While FLOpenOS was certainly a fun and educational project, it was frustratingly straightforward in comparison to modern operating systems. However, it did come with some unique features, including an assembly language assembler and disassembler. The disassembler was essential for opening and analyzing files that had been stored on disk. As it was assembly rather than a higher-level language, the decompilation process was relatively simple.

The limitations of FLOpenOS were stark compared to contemporary systems, but it laid the foundation for my curiosity and passion for reverse engineering and decompilation. Over the years, the necessity for such tools has only increased, and the techniques used back then are still relevant today.

Manual Decompilation in the Mid-1990s

During the mid-1990s, I found myself frequently diving into manual decompilation tasks. This involved using an existing disassembler to analyze and understand code snippets. The process was laborious and repetitive, and often required resolving ambiguities between code and data. Here is an example of the manual steps involved:

Identifying Code vs. Data

Start with distinguishing between code and data segments. A function call might be marked as code, and a data access related to printf() might be marked as data. Validate the disassembler's analysis. If it makes a wrong determination, manually correct it. Investigate variables: initially name them as addresses, and after understanding their roles, assign meaningful names and types. Apply the names and types consistently across all instances of the same element.

These processes, while tedious, were necessary to fully comprehend and document the semantics of the code. The lack of automation made the work more cumbersome but also honed my skills in understanding low-level programming.

Creating a Semi-Automated Decompiler

Recognizing the tedium of manual decompilation, I conceived an idea to develop a semi-automatic decompiler. This tool could take the output of a disassembler and apply a series of logical steps based on user-provided markup:

Mark up the disassembled code with meaningful identifiers and types. Automatically apply these identifiers and types to subsequent occurrences.

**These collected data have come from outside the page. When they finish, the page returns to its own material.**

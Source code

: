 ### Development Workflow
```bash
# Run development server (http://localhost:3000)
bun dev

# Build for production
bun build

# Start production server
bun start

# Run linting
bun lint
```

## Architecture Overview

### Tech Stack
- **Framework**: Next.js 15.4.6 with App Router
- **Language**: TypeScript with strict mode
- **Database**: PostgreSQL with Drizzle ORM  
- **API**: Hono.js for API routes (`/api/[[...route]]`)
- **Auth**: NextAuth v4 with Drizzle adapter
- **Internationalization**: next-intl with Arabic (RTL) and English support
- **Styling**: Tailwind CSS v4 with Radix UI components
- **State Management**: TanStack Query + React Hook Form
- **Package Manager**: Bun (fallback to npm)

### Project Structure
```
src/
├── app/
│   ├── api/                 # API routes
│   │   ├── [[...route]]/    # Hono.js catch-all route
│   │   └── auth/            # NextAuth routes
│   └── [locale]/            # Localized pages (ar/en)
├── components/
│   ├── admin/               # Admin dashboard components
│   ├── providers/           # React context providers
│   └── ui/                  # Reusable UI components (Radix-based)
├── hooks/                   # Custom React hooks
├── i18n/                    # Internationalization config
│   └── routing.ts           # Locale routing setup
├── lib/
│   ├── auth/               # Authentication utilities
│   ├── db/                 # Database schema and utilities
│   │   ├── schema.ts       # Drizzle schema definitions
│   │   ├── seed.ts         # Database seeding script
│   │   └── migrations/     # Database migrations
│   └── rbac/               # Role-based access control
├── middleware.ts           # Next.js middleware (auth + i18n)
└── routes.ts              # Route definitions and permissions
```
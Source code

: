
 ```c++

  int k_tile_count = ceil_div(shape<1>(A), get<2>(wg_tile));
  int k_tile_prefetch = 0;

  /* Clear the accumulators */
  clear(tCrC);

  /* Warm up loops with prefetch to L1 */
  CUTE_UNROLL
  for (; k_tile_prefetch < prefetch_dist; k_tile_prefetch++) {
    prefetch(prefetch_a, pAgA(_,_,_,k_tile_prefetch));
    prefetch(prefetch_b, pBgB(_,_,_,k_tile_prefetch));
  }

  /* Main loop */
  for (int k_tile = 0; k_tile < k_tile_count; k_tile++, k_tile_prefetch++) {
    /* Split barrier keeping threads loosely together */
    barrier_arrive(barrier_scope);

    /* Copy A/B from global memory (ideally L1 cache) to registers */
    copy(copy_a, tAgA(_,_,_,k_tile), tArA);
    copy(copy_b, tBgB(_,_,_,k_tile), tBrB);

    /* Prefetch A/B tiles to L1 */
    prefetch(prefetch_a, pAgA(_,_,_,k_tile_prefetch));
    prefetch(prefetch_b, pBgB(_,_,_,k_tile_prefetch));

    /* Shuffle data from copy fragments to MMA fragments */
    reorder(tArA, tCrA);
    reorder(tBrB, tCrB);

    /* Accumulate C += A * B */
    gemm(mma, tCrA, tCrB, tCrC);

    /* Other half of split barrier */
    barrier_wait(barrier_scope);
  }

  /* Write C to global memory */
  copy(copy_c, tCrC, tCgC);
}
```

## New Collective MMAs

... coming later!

While this approach did not fully automate the process, it significantly reduced the repetitive nature of manual decompilation. By doing so, I aimed to bridge the gap between raw assembly and higher-level human-readable code. This work was inspired by my earlier success with FLOpenOS and the need for tools that could analyze and document complex codebases more efficiently.

Although I did not pursue the idea of directly producing C code from this tool, the concept was a valuable step towards a fully-fledged decompiler. The project taught me the limitations and challenges of reverse engineering, and paved the way for further advancements in the field.

Conclusion

The journey from a simple assembly language assembler and disassembler to a semi-automatic decompiler highlights the evolution of tools used in reverse engineering. While modern tools handle these tasks more efficiently, the techniques and insights gained from early projects continue to be significant in the realm of software analysis and reverse engineering.

From my experiences, it is clear that the path to automation in reverse engineering is paved with incremental steps. Each tool developed brings us closer to fully automated decompilers, which could revolutionize the way we understand and manipulate code.